### Aim of the task
Among the lines below, take the one holding "Transactions, Royal Society", the one holding "high-resolution global sea", and all lines between them. Set them down exactly.

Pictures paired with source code
● ● ● ● ●

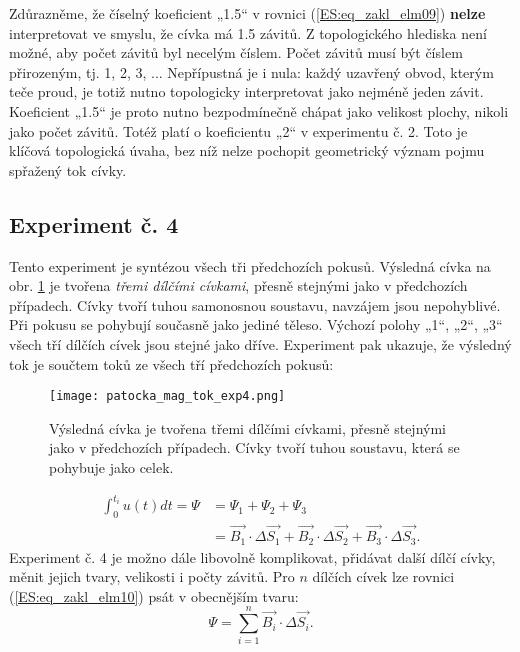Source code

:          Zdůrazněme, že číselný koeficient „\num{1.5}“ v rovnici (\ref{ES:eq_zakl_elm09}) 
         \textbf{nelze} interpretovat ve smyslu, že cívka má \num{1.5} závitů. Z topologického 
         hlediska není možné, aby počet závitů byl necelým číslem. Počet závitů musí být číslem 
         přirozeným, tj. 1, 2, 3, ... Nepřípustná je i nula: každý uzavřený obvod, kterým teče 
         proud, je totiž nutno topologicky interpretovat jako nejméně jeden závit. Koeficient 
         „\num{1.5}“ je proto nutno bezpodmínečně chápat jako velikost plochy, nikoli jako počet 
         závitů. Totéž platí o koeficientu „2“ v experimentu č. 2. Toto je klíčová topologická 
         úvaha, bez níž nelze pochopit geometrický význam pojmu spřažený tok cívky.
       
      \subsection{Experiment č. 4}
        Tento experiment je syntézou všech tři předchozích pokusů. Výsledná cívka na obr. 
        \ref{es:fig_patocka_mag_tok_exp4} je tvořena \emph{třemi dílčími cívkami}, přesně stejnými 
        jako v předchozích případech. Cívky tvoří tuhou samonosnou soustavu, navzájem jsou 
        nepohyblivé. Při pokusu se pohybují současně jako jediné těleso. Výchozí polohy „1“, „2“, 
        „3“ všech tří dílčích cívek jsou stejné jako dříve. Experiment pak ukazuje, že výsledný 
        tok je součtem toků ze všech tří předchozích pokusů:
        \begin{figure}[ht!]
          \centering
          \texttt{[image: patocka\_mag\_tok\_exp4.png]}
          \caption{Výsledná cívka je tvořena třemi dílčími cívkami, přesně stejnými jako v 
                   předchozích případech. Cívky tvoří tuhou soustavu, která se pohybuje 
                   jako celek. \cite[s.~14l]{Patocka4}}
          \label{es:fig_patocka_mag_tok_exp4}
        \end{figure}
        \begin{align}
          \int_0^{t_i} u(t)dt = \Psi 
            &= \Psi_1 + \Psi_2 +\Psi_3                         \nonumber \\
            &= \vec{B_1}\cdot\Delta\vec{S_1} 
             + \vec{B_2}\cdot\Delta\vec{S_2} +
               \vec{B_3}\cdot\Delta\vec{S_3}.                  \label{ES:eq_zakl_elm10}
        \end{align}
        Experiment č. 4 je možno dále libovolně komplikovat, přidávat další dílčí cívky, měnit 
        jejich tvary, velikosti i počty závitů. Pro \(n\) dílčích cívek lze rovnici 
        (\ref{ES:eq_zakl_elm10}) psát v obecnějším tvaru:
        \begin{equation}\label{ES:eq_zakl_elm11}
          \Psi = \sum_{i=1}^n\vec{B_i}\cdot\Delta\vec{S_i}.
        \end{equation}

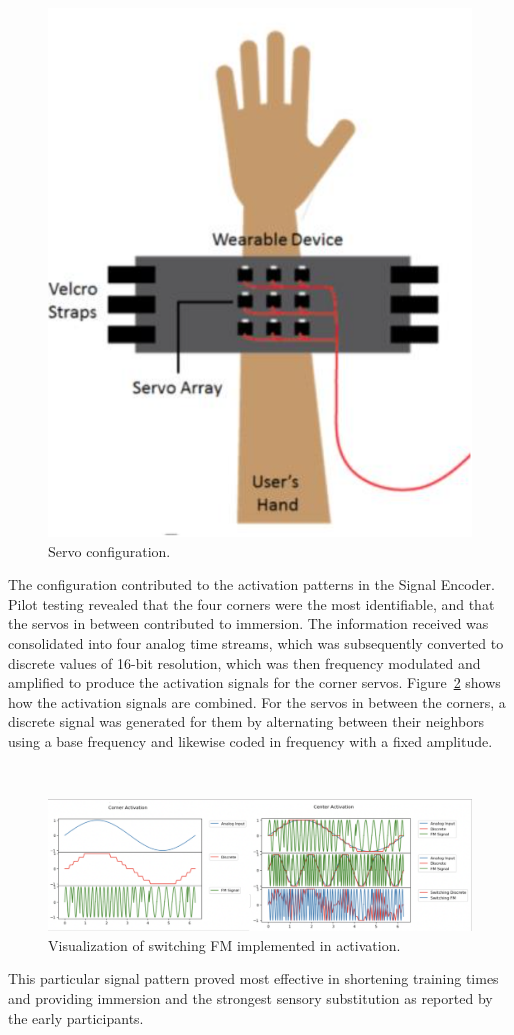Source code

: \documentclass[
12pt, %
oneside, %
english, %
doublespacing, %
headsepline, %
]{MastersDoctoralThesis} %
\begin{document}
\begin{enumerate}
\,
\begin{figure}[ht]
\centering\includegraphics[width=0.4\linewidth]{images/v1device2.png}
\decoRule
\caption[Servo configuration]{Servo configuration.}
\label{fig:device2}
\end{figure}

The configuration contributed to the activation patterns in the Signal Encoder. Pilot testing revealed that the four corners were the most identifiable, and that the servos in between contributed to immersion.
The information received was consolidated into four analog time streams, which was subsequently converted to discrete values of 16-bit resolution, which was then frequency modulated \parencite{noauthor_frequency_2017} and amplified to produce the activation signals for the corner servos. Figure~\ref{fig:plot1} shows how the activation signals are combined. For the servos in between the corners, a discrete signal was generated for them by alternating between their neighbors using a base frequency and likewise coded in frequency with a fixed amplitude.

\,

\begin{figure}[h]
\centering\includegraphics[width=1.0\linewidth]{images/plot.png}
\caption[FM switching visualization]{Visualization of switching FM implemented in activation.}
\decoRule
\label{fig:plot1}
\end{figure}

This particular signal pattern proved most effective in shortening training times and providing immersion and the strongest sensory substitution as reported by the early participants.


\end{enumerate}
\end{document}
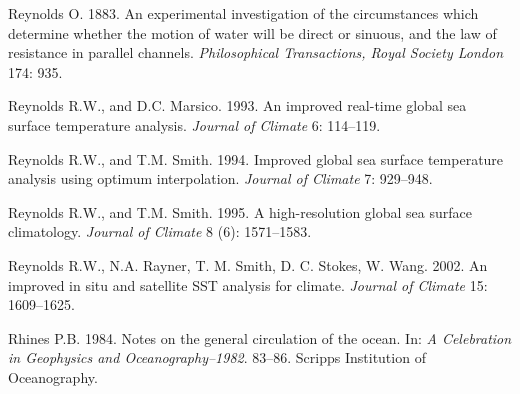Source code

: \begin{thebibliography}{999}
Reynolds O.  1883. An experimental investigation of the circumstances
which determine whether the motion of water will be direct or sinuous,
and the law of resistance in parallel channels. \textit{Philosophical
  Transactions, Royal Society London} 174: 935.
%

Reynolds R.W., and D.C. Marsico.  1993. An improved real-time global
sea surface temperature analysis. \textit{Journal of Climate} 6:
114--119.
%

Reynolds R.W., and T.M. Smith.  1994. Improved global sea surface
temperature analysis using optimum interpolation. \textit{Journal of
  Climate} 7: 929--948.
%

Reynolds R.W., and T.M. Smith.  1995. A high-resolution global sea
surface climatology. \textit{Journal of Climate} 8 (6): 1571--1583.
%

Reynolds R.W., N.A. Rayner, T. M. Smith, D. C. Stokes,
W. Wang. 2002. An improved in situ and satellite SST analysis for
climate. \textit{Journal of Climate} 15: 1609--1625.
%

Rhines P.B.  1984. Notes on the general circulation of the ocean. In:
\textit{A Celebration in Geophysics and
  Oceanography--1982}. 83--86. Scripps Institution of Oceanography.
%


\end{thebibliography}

● ● ● ● ●

### Solution for this task
  Transactions, Royal Society London} 174: 935.
%

Reynolds R.W., and D.C. Marsico.  1993. An improved real-time global
sea surface temperature analysis. \textit{Journal of Climate} 6:
114--119.
%

Reynolds R.W., and T.M. Smith.  1994. Improved global sea surface
temperature analysis using optimum interpolation. \textit{Journal of
  Climate} 7: 929--948.
%

Reynolds R.W., and T.M. Smith.  1995. A high-resolution global sea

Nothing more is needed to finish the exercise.